- [Task requirements]
Locate each line below that includes "user" and reproduce it.

- [Source information]
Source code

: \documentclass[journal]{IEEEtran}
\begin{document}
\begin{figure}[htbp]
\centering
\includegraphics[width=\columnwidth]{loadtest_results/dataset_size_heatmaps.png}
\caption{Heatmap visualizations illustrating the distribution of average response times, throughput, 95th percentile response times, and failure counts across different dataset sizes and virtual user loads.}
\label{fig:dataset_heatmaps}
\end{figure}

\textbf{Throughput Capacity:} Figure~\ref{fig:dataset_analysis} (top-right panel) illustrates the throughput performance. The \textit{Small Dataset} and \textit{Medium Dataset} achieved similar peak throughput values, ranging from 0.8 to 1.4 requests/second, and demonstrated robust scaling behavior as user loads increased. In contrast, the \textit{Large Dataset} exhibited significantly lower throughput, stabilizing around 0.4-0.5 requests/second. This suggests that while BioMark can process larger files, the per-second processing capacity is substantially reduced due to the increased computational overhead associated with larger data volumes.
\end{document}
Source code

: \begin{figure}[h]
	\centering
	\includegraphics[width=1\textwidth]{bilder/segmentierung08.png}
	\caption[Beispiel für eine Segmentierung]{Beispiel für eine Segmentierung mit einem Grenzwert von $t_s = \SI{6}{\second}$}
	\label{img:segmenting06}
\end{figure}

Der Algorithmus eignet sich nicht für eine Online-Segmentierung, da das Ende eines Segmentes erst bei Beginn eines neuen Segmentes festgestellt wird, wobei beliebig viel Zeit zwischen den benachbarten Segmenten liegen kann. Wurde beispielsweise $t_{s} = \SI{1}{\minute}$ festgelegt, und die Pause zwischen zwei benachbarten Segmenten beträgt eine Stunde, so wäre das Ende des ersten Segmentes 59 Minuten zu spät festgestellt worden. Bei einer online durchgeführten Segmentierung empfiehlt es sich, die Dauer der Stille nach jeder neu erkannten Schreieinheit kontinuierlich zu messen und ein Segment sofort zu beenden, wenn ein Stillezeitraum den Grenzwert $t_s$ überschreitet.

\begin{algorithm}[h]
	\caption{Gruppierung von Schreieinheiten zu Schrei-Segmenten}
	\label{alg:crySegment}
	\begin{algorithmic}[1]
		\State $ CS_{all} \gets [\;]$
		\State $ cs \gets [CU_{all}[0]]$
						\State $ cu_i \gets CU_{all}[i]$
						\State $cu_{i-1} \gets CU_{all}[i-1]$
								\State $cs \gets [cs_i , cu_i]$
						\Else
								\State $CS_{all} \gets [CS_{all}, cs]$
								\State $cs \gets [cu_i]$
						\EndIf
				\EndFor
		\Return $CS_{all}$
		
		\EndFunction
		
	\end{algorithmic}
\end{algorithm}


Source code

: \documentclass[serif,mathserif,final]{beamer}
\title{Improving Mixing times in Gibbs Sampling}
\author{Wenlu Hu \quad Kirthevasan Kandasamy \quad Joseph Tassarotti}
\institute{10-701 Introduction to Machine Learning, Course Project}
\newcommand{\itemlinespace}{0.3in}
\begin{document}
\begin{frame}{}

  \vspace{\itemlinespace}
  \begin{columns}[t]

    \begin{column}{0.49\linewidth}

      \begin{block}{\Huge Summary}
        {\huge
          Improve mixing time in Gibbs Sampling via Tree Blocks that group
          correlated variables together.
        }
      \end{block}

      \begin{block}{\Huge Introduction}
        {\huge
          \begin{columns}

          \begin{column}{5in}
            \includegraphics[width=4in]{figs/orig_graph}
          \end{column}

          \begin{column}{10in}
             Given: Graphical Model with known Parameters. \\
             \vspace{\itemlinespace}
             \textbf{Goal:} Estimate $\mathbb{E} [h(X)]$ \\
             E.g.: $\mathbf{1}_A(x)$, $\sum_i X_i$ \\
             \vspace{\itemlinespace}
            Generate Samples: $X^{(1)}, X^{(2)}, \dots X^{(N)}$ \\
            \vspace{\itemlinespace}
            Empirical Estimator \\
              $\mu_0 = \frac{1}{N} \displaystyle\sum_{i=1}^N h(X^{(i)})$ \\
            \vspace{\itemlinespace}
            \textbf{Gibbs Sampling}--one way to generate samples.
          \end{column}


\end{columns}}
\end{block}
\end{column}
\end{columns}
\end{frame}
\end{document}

- [Written answer]
\caption{Heatmap visualizations illustrating the distribution of average response times, throughput, 95th percentile response times, and failure counts across different dataset sizes and virtual user loads.}
\textbf{Throughput Capacity:} Figure~\ref{fig:dataset_analysis} (top-right panel) illustrates the throughput performance. The \textit{Small Dataset} and \textit{Medium Dataset} achieved similar peak throughput values, ranging from 0.8 to 1.4 requests/second, and demonstrated robust scaling behavior as user loads increased. In contrast, the \textit{Large Dataset} exhibited significantly lower throughput, stabilizing around 0.4-0.5 requests/second. This suggests that while BioMark can process larger files, the per-second processing capacity is substantially reduced due to the increased computational overhead associated with larger data volumes.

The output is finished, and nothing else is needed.